▶ _What you are asked to do_: The lines you return should be those containing the string "render", taken from the data below.
= = = =
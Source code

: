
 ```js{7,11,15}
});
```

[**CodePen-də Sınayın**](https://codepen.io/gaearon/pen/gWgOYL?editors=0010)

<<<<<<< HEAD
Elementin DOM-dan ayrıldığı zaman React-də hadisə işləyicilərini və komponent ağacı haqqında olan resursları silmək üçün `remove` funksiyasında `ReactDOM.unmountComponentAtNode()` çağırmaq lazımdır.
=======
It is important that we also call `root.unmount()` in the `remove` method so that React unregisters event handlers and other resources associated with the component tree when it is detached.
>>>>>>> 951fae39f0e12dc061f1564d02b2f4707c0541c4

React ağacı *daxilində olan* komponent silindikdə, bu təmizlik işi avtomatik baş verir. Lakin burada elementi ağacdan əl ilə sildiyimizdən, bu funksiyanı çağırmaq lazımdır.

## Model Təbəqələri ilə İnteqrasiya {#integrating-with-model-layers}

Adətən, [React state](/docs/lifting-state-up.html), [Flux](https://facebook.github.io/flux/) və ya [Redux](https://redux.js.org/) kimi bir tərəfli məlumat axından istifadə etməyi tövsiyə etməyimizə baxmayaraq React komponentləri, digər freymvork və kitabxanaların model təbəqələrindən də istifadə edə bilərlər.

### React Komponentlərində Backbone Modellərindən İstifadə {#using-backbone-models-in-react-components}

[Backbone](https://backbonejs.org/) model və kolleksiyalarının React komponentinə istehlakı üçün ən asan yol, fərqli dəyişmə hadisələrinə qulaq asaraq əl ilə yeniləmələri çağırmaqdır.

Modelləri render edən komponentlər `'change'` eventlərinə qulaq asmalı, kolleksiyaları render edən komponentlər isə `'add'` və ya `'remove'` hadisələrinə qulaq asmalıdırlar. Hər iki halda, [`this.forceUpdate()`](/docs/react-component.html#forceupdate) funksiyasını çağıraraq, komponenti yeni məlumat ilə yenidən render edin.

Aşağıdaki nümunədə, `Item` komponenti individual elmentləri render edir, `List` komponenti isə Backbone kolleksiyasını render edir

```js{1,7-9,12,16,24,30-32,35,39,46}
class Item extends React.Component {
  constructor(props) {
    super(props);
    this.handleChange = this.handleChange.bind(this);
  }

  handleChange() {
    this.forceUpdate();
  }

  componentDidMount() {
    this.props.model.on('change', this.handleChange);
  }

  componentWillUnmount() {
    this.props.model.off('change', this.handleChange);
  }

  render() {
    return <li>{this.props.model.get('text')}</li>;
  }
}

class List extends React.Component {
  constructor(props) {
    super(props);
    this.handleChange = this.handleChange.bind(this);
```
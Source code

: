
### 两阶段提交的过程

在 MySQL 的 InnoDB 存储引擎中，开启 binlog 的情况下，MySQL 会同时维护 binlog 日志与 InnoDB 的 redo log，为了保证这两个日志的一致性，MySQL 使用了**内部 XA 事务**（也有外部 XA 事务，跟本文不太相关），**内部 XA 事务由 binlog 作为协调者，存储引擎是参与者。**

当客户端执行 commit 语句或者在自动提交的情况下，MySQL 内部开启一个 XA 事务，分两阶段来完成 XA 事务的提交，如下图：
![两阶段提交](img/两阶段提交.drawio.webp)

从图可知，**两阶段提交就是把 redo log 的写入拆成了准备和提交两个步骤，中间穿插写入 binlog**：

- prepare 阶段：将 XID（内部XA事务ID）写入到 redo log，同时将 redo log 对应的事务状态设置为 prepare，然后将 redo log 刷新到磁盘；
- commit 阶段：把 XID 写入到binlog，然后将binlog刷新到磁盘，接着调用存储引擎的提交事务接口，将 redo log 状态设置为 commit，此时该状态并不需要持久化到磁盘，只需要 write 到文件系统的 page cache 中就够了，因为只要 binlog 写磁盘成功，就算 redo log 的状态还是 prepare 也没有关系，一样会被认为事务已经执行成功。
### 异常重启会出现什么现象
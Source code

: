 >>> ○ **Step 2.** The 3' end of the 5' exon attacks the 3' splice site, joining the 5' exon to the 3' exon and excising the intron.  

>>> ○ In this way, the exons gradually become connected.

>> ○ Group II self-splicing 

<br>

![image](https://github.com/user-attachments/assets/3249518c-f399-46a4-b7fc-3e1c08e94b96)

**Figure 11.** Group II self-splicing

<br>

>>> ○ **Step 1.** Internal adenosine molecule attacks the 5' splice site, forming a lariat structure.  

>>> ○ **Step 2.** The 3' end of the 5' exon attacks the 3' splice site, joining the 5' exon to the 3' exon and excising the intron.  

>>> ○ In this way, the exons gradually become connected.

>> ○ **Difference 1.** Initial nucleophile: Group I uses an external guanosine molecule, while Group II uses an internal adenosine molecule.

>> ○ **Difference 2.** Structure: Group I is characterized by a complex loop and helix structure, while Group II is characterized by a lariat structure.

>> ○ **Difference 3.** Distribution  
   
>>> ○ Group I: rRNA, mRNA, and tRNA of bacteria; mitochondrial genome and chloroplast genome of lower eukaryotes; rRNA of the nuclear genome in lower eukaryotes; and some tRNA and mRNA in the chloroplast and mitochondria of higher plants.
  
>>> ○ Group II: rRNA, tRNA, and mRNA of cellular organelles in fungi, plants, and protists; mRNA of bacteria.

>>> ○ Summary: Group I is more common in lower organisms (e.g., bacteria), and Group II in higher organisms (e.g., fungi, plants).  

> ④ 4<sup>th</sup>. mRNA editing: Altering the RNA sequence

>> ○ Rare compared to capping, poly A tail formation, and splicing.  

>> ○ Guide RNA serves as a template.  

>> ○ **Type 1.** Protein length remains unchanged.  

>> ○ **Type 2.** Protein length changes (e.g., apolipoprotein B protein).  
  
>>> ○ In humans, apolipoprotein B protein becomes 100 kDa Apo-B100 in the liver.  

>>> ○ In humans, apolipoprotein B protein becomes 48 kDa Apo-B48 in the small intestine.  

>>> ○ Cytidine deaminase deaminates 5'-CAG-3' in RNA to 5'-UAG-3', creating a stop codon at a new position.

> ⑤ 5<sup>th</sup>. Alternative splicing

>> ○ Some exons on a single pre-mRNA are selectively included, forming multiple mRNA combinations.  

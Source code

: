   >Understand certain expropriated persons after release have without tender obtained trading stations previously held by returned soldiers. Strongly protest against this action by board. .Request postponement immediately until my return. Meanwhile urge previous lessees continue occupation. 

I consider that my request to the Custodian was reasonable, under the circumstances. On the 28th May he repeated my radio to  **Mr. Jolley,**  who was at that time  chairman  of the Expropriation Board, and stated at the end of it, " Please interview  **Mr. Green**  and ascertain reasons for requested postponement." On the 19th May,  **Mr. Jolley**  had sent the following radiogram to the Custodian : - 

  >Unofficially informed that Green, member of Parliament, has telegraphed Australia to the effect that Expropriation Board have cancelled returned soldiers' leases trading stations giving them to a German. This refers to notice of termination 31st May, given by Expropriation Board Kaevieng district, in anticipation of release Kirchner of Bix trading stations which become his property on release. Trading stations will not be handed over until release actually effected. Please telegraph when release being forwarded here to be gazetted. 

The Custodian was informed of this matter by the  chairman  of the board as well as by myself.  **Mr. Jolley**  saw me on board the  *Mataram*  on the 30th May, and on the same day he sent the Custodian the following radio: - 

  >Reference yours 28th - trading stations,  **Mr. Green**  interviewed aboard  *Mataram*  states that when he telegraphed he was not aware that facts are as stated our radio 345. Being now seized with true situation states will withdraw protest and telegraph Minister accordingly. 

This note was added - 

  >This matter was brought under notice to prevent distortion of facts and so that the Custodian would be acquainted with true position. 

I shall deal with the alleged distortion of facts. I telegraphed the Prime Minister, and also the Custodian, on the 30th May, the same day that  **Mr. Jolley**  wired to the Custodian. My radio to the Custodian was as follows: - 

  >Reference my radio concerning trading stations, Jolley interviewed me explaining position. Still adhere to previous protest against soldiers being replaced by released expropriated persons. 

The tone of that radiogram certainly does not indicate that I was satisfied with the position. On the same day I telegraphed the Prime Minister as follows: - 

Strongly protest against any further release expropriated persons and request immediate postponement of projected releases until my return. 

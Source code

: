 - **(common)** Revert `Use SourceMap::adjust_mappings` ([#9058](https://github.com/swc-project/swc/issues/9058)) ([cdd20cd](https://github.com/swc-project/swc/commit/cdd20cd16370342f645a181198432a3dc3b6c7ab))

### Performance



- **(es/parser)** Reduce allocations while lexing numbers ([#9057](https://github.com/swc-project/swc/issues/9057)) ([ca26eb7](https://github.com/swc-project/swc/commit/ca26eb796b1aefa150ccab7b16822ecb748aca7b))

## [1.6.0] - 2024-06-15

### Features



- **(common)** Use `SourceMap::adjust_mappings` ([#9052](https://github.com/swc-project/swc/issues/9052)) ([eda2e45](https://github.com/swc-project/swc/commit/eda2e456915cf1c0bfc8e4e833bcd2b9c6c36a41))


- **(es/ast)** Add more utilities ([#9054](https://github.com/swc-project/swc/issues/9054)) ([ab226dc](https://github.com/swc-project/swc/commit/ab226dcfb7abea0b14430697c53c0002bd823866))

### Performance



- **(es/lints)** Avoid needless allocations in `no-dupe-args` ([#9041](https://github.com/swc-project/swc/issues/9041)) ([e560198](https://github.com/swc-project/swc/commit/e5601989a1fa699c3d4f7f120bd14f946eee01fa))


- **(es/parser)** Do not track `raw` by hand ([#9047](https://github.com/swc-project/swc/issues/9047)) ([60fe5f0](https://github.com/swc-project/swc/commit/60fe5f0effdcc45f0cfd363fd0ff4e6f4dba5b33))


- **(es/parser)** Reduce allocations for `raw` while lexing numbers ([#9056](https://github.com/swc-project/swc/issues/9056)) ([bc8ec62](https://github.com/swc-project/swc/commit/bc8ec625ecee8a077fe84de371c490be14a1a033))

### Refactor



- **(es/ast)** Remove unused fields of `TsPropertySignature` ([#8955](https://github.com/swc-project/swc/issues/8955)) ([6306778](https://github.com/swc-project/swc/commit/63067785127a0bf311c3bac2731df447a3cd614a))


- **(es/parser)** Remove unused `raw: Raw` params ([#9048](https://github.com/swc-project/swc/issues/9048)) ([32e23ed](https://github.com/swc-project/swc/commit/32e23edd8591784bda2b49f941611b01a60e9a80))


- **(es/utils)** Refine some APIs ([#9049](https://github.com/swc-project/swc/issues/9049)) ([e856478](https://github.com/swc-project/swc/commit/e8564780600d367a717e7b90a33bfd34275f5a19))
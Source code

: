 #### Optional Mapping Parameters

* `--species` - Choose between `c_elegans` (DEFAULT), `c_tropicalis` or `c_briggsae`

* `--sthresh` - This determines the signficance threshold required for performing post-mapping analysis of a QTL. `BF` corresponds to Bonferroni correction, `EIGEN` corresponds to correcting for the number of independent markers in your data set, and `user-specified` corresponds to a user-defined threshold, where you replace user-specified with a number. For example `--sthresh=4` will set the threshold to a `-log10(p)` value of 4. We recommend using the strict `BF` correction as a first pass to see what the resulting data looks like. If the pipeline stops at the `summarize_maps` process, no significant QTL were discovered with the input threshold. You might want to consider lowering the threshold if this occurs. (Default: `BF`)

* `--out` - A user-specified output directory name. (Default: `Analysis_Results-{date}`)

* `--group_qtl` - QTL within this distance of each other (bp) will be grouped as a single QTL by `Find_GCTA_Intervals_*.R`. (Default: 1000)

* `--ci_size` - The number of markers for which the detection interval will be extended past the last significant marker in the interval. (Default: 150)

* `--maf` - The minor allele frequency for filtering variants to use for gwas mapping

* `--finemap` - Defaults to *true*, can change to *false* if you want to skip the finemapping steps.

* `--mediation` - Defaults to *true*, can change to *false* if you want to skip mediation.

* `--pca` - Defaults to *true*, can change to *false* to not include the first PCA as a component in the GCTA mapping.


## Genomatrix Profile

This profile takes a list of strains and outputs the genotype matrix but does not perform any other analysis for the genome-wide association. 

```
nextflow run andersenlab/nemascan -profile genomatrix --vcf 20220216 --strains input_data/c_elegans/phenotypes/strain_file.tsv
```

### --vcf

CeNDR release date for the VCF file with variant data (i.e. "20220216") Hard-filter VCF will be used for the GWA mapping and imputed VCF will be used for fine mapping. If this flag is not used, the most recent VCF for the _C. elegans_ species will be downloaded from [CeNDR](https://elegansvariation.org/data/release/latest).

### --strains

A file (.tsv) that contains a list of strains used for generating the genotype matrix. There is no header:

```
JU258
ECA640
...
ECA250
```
= = = =
▶ _Your solution_:
Modelləri render edən komponentlər `'change'` eventlərinə qulaq asmalı, kolleksiyaları render edən komponentlər isə `'add'` və ya `'remove'` hadisələrinə qulaq asmalıdırlar. Hər iki halda, [`this.forceUpdate()`](/docs/react-component.html#forceupdate) funksiyasını çağıraraq, komponenti yeni məlumat ilə yenidən render edin.
Aşağıdaki nümunədə, `Item` komponenti individual elmentləri render edir, `List` komponenti isə Backbone kolleksiyasını render edir
  render() {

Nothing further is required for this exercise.